I recall trying to find a solution to this particular problem 12 years ago.  I thought that I could possibly pull all of the relevant data from the Oracle database into a custom application, and through some magical formula output what appeared to be a list of what the customer changed.  However, what about those part quantities that are in transit to the customer?  What about those part quantities that were received by the customer, but had not yet made their way through the customer’s batch processing system?  What about those cases where the customer sents two or more EDI 830 releases for a specific part number, and those EDI releases are received on the same date?
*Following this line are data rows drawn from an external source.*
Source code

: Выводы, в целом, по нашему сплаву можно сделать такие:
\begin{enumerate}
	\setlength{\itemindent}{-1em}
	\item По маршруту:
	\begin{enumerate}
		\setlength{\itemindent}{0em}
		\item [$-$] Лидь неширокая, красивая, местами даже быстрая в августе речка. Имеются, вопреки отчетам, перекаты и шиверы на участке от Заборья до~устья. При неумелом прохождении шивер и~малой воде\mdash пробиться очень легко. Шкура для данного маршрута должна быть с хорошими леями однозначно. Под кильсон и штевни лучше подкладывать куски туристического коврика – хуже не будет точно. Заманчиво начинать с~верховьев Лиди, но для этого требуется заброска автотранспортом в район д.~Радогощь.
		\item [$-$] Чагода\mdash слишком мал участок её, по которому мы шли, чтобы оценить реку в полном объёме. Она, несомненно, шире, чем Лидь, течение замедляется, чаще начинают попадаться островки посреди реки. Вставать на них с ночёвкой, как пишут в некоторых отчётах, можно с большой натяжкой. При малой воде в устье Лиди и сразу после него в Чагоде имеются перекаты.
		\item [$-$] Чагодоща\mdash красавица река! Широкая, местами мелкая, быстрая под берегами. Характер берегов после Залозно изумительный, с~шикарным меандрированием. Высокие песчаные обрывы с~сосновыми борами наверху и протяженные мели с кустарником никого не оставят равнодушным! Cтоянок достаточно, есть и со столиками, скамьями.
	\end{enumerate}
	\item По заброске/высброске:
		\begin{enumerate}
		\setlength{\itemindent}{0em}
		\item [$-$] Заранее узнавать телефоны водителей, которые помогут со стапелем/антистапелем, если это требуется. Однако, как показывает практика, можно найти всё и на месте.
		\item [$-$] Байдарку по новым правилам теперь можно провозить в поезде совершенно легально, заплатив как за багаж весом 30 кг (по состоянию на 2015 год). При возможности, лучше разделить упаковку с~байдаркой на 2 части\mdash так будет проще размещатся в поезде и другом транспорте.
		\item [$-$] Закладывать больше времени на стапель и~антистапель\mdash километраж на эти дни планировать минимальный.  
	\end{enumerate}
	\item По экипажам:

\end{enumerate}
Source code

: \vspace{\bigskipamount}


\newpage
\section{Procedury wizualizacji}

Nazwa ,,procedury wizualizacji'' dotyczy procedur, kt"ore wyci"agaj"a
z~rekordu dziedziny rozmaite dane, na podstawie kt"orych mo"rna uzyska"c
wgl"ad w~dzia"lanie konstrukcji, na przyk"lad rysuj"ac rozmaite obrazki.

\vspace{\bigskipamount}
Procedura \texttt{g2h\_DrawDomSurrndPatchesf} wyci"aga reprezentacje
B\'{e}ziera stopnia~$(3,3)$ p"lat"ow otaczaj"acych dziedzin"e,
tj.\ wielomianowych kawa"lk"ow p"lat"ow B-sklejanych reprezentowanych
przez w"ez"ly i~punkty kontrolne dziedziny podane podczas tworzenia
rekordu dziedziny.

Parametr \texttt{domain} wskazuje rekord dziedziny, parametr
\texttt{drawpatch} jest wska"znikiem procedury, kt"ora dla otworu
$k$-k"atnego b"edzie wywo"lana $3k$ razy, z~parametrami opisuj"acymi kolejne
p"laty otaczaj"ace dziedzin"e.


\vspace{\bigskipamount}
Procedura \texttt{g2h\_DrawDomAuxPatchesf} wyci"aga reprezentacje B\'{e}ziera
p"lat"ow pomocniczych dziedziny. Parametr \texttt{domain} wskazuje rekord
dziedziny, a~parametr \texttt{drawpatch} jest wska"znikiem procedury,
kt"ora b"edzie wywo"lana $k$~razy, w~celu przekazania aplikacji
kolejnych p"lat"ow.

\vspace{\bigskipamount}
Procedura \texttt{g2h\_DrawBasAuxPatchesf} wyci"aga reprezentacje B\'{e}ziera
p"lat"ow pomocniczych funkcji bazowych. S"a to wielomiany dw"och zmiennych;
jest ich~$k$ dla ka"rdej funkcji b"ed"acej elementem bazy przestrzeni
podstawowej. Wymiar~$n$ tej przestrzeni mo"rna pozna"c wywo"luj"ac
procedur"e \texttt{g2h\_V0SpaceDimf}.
At the time, I was frustrated.  The quality of the output of my analysis would be dependent on the accuracy of humans (yes, and humans wrote the program that performed the analysis too).  I simply had to find the first matching due date and order quantity from the previous release with the due date and order quanitity from the current release, and then rely on an end user to correct the 5% to 10% of the cases where the matching algorithm was wrong due to one or more of the “complications” outlined above.

While recently re-examining the problem, I noticed a data element in the EDI 830 document that is described as “ACCUM RECEIPTS AS OF THIS DATE”, and a luck would have it, that particular data element is one of those elements that was selected more than 12 years ago to be transformed into the Oracle Database tables (in the sample data included with this blog article, this column is named PREVIOUS_ACCUM_QTY).  If only I recognized the meaning of the values of this column, and had access to Oracle analytical SQL functions 12 years ago, this particular analysis problem might not have had so many variables that could potentially throw off the quality of the analysis.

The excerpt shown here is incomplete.